Is it too late to start this in our run this year? 6 months cold composting?

It's never too late to start composting in the run. There is plenty of time left this summer to toss in grass clippings, etc... and get things going good. It's just basically a cold composting system, so it just needs time to sit and decompose. The chickens scratching and pecking all the litter speeds up the process. If you want, add watering to the chicken run to keep things moist, which will also speed up the decomposition process.

I estimate that it takes about six months for my chicken run litter to turn into black gold compost. Obviously, in Minnesota, we don't have 6 months left of non-snow weather. So you can either harvest some of the chicken run litter in the late fall and dump it into your garden to winter over, or you can let it sit in the run and continue to compost under the snow and see what it looks like next spring.

Last fall, my chicken run litter was about 18 inches high after I added all my leaves from the yard. Over winter, that continued to break down and this spring it was about 12 inches deep. Lots of good composting occurred over winter.

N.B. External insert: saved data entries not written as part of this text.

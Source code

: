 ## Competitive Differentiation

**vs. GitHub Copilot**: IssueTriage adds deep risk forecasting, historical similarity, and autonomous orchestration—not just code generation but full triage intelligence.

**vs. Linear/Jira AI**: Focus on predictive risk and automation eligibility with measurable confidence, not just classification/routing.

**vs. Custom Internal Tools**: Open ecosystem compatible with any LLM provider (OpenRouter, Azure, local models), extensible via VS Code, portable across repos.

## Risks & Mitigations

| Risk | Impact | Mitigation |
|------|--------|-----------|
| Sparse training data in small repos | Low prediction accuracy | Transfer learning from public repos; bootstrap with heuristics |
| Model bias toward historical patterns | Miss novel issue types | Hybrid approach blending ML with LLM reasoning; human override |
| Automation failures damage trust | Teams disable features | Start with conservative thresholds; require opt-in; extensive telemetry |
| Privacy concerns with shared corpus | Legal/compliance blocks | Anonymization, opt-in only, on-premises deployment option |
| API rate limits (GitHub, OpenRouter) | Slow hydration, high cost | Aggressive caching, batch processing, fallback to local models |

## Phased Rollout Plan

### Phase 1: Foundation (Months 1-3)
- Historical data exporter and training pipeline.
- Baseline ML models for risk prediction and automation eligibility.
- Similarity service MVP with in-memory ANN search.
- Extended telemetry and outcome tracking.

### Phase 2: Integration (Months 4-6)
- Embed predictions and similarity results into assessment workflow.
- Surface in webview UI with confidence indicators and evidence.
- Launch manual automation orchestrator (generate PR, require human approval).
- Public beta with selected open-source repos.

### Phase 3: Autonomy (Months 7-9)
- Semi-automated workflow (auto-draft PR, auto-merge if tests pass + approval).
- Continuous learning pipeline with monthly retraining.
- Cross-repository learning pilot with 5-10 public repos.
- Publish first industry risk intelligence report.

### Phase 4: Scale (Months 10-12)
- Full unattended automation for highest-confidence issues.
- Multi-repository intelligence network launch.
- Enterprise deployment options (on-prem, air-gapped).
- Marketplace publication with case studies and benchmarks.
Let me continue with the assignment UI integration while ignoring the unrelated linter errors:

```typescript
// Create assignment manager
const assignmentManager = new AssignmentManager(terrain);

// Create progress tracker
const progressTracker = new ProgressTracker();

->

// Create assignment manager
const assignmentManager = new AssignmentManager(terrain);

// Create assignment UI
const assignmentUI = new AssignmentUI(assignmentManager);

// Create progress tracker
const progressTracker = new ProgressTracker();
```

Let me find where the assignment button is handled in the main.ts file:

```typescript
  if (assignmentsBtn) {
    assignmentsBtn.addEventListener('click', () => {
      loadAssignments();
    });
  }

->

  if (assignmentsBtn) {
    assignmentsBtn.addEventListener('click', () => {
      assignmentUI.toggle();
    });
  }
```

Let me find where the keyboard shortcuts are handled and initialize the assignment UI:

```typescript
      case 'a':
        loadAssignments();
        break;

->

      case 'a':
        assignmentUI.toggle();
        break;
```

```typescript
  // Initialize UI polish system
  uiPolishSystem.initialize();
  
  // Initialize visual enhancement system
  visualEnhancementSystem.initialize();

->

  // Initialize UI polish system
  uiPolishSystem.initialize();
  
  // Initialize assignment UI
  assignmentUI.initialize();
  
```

Most of my chicken run compost is made up of grass clippings and leaves. Yes, I do toss in my spent coop bedding with chicken poo, but most of my compost is from grass and leaves. Knowing that, this spring I harvested my chicken run compost from over winter and added it directly to my gardens. I have so much organics in my compost compared to the small amount of chicken poo in the litter, that I would not worry about using it before it had aged for 6 months.

I don't use a poop board or anything like that, so I don't have concentrated chicken poo to put into the garden. I use deep bedding in the coop, so even my spent bedding in the spring has relatively little poo in the litter compared to the bedding I use. I toss all the coop bedding into the chicken run to age and compost because the dry bedding does not start composting until it is outside and exposed to weather.

I don't know why you would want to remove the pinecones, but I use my cement mixer compost sifter to sift my compost and it automatically rejects any large bits and chunks bigger than my sifting screen. I typically toss my rejected too big litter back into the chicken run to continue composting. Eventually, everything will decompose, even in Minnesota.